(Beginning of EXTRACTED INFORMATION)

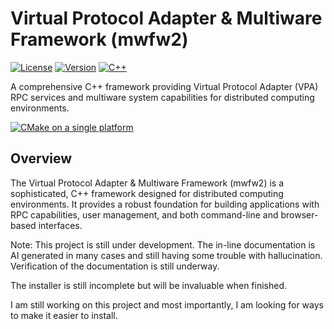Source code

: # Virtual Protocol Adapter & Multiware Framework (mwfw2)

[![License](https://img.shields.io/github/license/ichibrosan/multiware-framework-and-vpa)](./LICENSE)
[![Version](https://img.shields.io/badge/Version-5.5.10.2-blue.svg)](../CHANGELOG)
[![C++](https://img.shields.io/badge/Language-C%2B%2B20-blue.svg)](https://isocpp.org/)

A comprehensive C++ framework providing Virtual Protocol Adapter (VPA) RPC
services and multiware system capabilities for distributed computing
environments.

[![CMake on a single platform](https://github.com/ichibrosan/multiware-framework-and-vpa/actions/workflows/cmake-single-platform.yml/badge.svg)](https://github.com/ichibrosan/multiware-framework-and-vpa/actions/workflows/cmake-single-platform.yml)

## Overview

The Virtual Protocol Adapter & Multiware Framework (mwfw2) is a
sophisticated, C++ framework designed for distributed computing
environments. It provides a robust foundation for building applications
with RPC capabilities, user management, and both command-line and
browser-based interfaces.

Note: This project is still under development. The in-line documentation is AI
generated in many cases and still having some trouble with hallucination.
Verification of the documentation is still underway.

The installer is still incomplete but will be invaluable when finished.

I am still working on this project and most importantly,
I am looking for ways to make it easier to install.

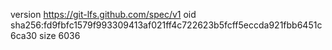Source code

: version https://git-lfs.github.com/spec/v1
oid sha256:fd9fbfc1579f993309413af021ff4c722623b5fcff5eccda921fbb6451c6ca30
size 6036
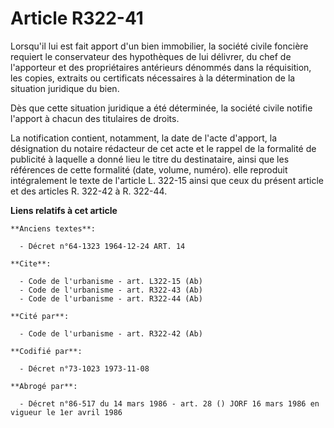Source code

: # Article R322-41

Lorsqu'il lui est fait apport d'un bien immobilier, la société civile foncière requiert le conservateur des hypothèques de
lui délivrer, du chef de l'apporteur et des propriétaires antérieurs dénommés dans la réquisition, les copies, extraits ou
certificats nécessaires à la détermination de la situation juridique du bien.

Dès que cette situation juridique a été déterminée, la société civile notifie l'apport à chacun des titulaires de droits.

La notification contient, notamment, la date de l'acte d'apport, la désignation du notaire rédacteur de cet acte et le rappel
de la formalité de publicité à laquelle a donné lieu le titre du destinataire, ainsi que les références de cette formalité
(date, volume, numéro). elle reproduit intégralement le texte de l'article L. 322-15 ainsi que ceux du présent article et des
articles R. 322-42 à R. 322-44.

**Liens relatifs à cet article**

	**Anciens textes**:

	  - Décret n°64-1323 1964-12-24 ART. 14

	**Cite**:

	  - Code de l'urbanisme - art. L322-15 (Ab)
	  - Code de l'urbanisme - art. R322-43 (Ab)
	  - Code de l'urbanisme - art. R322-44 (Ab)

	**Cité par**:

	  - Code de l'urbanisme - art. R322-42 (Ab)

	**Codifié par**:

	  - Décret n°73-1023 1973-11-08

	**Abrogé par**:

	  - Décret n°86-517 du 14 mars 1986 - art. 28 () JORF 16 mars 1986 en vigueur le 1er avril 1986
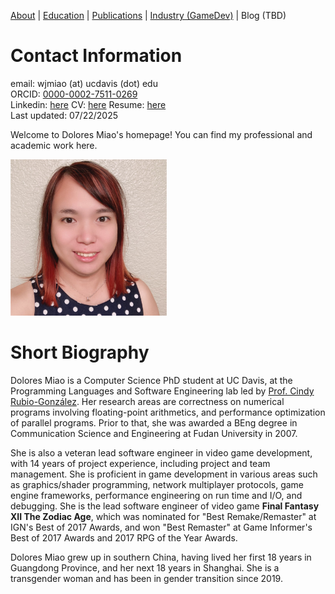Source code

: [About](README.md) | [Education](education.md) | [Publications](publications.md) | [Industry (GameDev)](industry.md) | Blog (TBD)

# Contact Information

email: wjmiao (at) ucdavis (dot) edu\
ORCID: [0000-0002-7511-0269](https://orcid.org/0000-0002-7511-0269) \
Linkedin: [here](https://www.linkedin.com/in/dolores-miao-82b4a061/)
CV: [here](miao_CV_resume.pdf) 
Resume: [here](resume_miao.pdf)\
Last updated: 07/22/2025

Welcome to Dolores Miao's homepage! You can find my professional and academic work here.

<img src="photo.jpeg"  width="250" height="250" />

# Short Biography

Dolores Miao is a Computer Science PhD student at UC Davis, at the Programming Languages and Software Engineering lab led by [Prof. Cindy Rubio-González](https://web.cs.ucdavis.edu/~rubio/). Her research areas are correctness on numerical programs involving floating-point arithmetics, and performance optimization of parallel programs. Prior to that, she was awarded a BEng degree in Communication Science and Engineering at Fudan University in 2007.

She is also a veteran lead software engineer in video game development, with 14 years of project experience, including project and team management. She is proficient in game development in various areas such as graphics/shader programming, network multiplayer protocols, game engine frameworks, performance engineering on run time and I/O, and debugging. She is the lead software engineer of video game **Final Fantasy XII The Zodiac Age**, which was nominated for "Best Remake/Remaster" at IGN's Best of 2017 Awards, and won "Best Remaster" at Game Informer's Best of 2017 Awards and 2017 RPG of the Year Awards.

Dolores Miao grew up in southern China, having lived her first 18 years in Guangdong Province, and her next 18 years in Shanghai. She is a transgender woman and has been in gender transition since 2019.

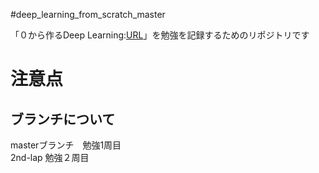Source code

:  #deep_learning_from_scratch_master
 
「０から作るDeep Learning:[URL](https://github.com/oreilly-japan/deep-learning-from-scratch)」を勉強を記録するためのリポジトリです

# 注意点  
## ブランチについて
masterブランチ　勉強1周目  
2nd-lap 勉強２周目
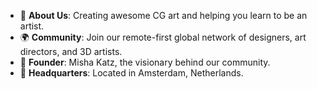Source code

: - 🎨 **About Us**: Creating awesome CG art and helping you learn to be an artist.
- 🌍 **Community**: Join our remote-first global network of designers, art directors, and 3D artists.
- 👤 **Founder**: Misha Katz, the visionary behind our community.
- 🏢 **Headquarters**: Located in Amsterdam, Netherlands.
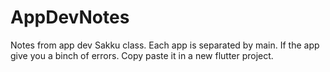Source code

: # AppDevNotes
Notes from app dev Sakku class.
Each app is separated by main.
If the app give you a binch of errors.
Copy paste it in a new flutter project.
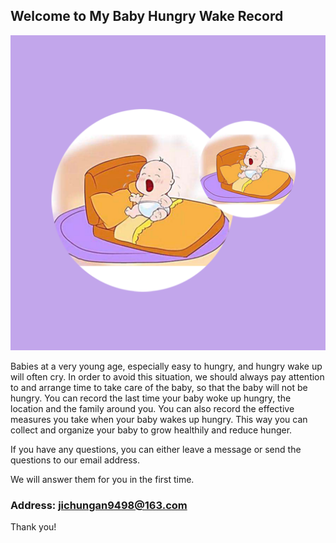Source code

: ## Welcome to My Baby Hungry Wake Record 

![Image](icon-1024.png)

Babies at a very young age, especially easy to hungry, and hungry wake up will often cry. In order to avoid this situation, we should always pay attention to and arrange time to take care of the baby, so that the baby will not be hungry. You can record the last time your baby woke up hungry, the location and the family around you. You can also record the effective measures you take when your baby wakes up hungry. This way you can collect and organize your baby to grow healthily and reduce hunger.

If you have any questions, you can either leave a message or send the questions to our email address.

We will answer them for you in the first time.

### Address: jichungan9498@163.com

Thank you!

(End of EXTRACTED INFORMATION)

TASK BRIEF: The task calls for repeating each line above exactly while excluding the pictures.

WORKED SOLUTION:
Source code

: # Virtual Protocol Adapter & Multiware Framework (mwfw2)

[![License](https://img.shields.io/github/license/ichibrosan/multiware-framework-and-vpa)](./LICENSE)
[![Version](https://img.shields.io/badge/Version-5.5.10.2-blue.svg)](../CHANGELOG)
[![C++](https://img.shields.io/badge/Language-C%2B%2B20-blue.svg)](https://isocpp.org/)

A comprehensive C++ framework providing Virtual Protocol Adapter (VPA) RPC
services and multiware system capabilities for distributed computing
environments.

[![CMake on a single platform](https://github.com/ichibrosan/multiware-framework-and-vpa/actions/workflows/cmake-single-platform.yml/badge.svg)](https://github.com/ichibrosan/multiware-framework-and-vpa/actions/workflows/cmake-single-platform.yml)

## Overview

The Virtual Protocol Adapter & Multiware Framework (mwfw2) is a
sophisticated, C++ framework designed for distributed computing
environments. It provides a robust foundation for building applications
with RPC capabilities, user management, and both command-line and
browser-based interfaces.

Note: This project is still under development. The in-line documentation is AI
generated in many cases and still having some trouble with hallucination.
Verification of the documentation is still underway.

The installer is still incomplete but will be invaluable when finished.

I am still working on this project and most importantly,
I am looking for ways to make it easier to install.

Source code

: version https://git-lfs.github.com/spec/v1
oid sha256:fd9fbfc1579f993309413af021ff4c722623b5fcff5eccda921fbb6451c6ca30
size 6036
Source code

: # Article R322-41

Lorsqu'il lui est fait apport d'un bien immobilier, la société civile foncière requiert le conservateur des hypothèques de
lui délivrer, du chef de l'apporteur et des propriétaires antérieurs dénommés dans la réquisition, les copies, extraits ou
certificats nécessaires à la détermination de la situation juridique du bien.

Dès que cette situation juridique a été déterminée, la société civile notifie l'apport à chacun des titulaires de droits.

La notification contient, notamment, la date de l'acte d'apport, la désignation du notaire rédacteur de cet acte et le rappel
de la formalité de publicité à laquelle a donné lieu le titre du destinataire, ainsi que les références de cette formalité
(date, volume, numéro). elle reproduit intégralement le texte de l'article L. 322-15 ainsi que ceux du présent article et des
articles R. 322-42 à R. 322-44.

**Liens relatifs à cet article**

	**Anciens textes**:

	  - Décret n°64-1323 1964-12-24 ART. 14

	**Cite**:

	  - Code de l'urbanisme - art. L322-15 (Ab)
	  - Code de l'urbanisme - art. R322-43 (Ab)
	  - Code de l'urbanisme - art. R322-44 (Ab)

	**Cité par**:

	  - Code de l'urbanisme - art. R322-42 (Ab)

	**Codifié par**:

	  - Décret n°73-1023 1973-11-08

	**Abrogé par**:

	  - Décret n°86-517 du 14 mars 1986 - art. 28 () JORF 16 mars 1986 en vigueur le 1er avril 1986
Source code

: [About](README.md) | [Education](education.md) | [Publications](publications.md) | [Industry (GameDev)](industry.md) | Blog (TBD)

# Contact Information

email: wjmiao (at) ucdavis (dot) edu\
ORCID: [0000-0002-7511-0269](https://orcid.org/0000-0002-7511-0269) \
Linkedin: [here](https://www.linkedin.com/in/dolores-miao-82b4a061/)
CV: [here](miao_CV_resume.pdf) 
Resume: [here](resume_miao.pdf)\
Last updated: 07/22/2025

Welcome to Dolores Miao's homepage! You can find my professional and academic work here.

<img src="photo.jpeg"  width="250" height="250" />

# Short Biography

Dolores Miao is a Computer Science PhD student at UC Davis, at the Programming Languages and Software Engineering lab led by [Prof. Cindy Rubio-González](https://web.cs.ucdavis.edu/~rubio/). Her research areas are correctness on numerical programs involving floating-point arithmetics, and performance optimization of parallel programs. Prior to that, she was awarded a BEng degree in Communication Science and Engineering at Fudan University in 2007.

She is also a veteran lead software engineer in video game development, with 14 years of project experience, including project and team management. She is proficient in game development in various areas such as graphics/shader programming, network multiplayer protocols, game engine frameworks, performance engineering on run time and I/O, and debugging. She is the lead software engineer of video game **Final Fantasy XII The Zodiac Age**, which was nominated for "Best Remake/Remaster" at IGN's Best of 2017 Awards, and won "Best Remaster" at Game Informer's Best of 2017 Awards and 2017 RPG of the Year Awards.

Dolores Miao grew up in southern China, having lived her first 18 years in Guangdong Province, and her next 18 years in Shanghai. She is a transgender woman and has been in gender transition since 2019.

Source code

:  #deep_learning_from_scratch_master
 
「０から作るDeep Learning:[URL](https://github.com/oreilly-japan/deep-learning-from-scratch)」を勉強を記録するためのリポジトリです

# 注意点  
## ブランチについて
masterブランチ　勉強1周目  
2nd-lap 勉強２周目
Source code

: - 🎨 **About Us**: Creating awesome CG art and helping you learn to be an artist.
- 🌍 **Community**: Join our remote-first global network of designers, art directors, and 3D artists.
- 👤 **Founder**: Misha Katz, the visionary behind our community.
- 🏢 **Headquarters**: Located in Amsterdam, Netherlands.
Source code

: # AppDevNotes
Notes from app dev Sakku class.
Each app is separated by main.
If the app give you a binch of errors.
Copy paste it in a new flutter project.
Source code

: ## Welcome to My Baby Hungry Wake Record 

![Image](icon-1024.png)

Babies at a very young age, especially easy to hungry, and hungry wake up will often cry. In order to avoid this situation, we should always pay attention to and arrange time to take care of the baby, so that the baby will not be hungry. You can record the last time your baby woke up hungry, the location and the family around you. You can also record the effective measures you take when your baby wakes up hungry. This way you can collect and organize your baby to grow healthily and reduce hunger.

If you have any questions, you can either leave a message or send the questions to our email address.

We will answer them for you in the first time.

### Address: jichungan9498@163.com

Thank you!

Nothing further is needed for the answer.